_Work task_. After finding the line with "After this function" in the data below, set down exactly each line through the one with "time slice. */", inclusive, and stop there.

━━ Data

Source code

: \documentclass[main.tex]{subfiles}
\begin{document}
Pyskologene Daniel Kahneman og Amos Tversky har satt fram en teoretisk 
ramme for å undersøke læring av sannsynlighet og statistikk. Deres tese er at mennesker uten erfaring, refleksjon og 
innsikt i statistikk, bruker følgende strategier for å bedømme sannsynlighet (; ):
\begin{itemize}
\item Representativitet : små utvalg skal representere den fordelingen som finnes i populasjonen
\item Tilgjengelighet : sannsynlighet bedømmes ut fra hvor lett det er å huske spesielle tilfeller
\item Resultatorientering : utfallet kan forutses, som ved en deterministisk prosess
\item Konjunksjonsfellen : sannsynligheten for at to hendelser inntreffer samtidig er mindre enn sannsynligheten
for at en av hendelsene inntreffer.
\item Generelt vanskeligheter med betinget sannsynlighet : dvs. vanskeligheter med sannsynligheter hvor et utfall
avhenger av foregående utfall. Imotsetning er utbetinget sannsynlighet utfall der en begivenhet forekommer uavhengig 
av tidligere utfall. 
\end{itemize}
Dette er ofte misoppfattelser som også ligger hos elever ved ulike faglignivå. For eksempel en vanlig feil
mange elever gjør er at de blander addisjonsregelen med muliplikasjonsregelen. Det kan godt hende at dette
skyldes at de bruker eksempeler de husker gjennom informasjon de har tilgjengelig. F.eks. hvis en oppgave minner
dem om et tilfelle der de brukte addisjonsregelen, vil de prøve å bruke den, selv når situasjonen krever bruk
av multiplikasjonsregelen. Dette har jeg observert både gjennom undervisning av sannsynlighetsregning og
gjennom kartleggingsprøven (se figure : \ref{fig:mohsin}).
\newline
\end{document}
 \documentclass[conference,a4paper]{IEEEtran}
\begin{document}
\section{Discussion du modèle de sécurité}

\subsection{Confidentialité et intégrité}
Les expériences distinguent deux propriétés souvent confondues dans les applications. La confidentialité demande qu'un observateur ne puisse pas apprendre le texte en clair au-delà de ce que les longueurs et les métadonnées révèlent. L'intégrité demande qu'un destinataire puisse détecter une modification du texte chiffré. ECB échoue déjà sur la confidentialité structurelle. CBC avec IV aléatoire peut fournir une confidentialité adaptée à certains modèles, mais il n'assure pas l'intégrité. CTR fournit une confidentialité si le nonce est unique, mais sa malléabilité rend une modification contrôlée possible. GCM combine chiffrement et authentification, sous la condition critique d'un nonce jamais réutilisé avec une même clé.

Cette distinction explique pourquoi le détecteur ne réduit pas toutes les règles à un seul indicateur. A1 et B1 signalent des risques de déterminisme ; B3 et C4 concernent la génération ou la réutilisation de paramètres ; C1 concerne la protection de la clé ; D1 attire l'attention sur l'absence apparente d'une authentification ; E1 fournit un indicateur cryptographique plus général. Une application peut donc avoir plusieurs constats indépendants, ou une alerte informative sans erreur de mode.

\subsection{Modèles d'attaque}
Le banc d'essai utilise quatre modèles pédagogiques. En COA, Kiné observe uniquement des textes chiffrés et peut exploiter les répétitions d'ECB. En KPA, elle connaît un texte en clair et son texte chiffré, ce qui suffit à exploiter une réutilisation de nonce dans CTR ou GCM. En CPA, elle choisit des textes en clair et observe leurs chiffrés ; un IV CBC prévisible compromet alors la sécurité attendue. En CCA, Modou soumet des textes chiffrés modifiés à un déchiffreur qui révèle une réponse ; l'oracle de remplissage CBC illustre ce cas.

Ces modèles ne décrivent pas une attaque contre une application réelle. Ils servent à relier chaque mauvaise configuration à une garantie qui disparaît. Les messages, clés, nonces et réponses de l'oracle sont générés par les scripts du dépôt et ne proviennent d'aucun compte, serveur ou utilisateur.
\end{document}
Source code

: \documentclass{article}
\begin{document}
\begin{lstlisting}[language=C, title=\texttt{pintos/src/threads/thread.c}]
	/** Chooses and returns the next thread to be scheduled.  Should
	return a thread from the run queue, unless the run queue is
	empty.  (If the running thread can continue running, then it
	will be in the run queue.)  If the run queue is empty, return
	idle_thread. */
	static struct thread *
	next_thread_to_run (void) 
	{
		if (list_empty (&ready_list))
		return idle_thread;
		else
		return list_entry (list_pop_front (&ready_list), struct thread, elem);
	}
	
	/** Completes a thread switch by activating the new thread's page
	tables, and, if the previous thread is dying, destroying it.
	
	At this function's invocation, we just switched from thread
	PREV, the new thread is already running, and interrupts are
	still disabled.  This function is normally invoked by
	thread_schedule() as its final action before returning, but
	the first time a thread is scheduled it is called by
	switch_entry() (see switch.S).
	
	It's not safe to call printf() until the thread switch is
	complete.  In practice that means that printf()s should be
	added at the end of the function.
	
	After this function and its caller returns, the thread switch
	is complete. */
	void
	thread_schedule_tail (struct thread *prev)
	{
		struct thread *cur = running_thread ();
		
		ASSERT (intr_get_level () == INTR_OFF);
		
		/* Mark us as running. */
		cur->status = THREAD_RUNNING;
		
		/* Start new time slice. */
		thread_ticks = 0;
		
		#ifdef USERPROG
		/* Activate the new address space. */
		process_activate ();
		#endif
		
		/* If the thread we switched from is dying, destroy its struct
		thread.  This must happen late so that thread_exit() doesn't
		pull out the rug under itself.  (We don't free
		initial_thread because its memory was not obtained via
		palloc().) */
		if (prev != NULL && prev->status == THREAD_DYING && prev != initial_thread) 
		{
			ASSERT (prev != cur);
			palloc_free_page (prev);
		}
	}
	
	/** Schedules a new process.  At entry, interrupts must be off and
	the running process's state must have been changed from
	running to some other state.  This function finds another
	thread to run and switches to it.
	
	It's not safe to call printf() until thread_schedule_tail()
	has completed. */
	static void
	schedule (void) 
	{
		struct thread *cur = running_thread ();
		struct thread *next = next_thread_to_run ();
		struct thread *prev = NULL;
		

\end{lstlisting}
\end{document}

━━━━

_Result for this task_.
	After this function and its caller returns, the thread switch
	is complete. */
	void
	thread_schedule_tail (struct thread *prev)
	{
		struct thread *cur = running_thread ();
		
		ASSERT (intr_get_level () == INTR_OFF);
		
		/* Mark us as running. */
		cur->status = THREAD_RUNNING;
		
		/* Start new time slice. */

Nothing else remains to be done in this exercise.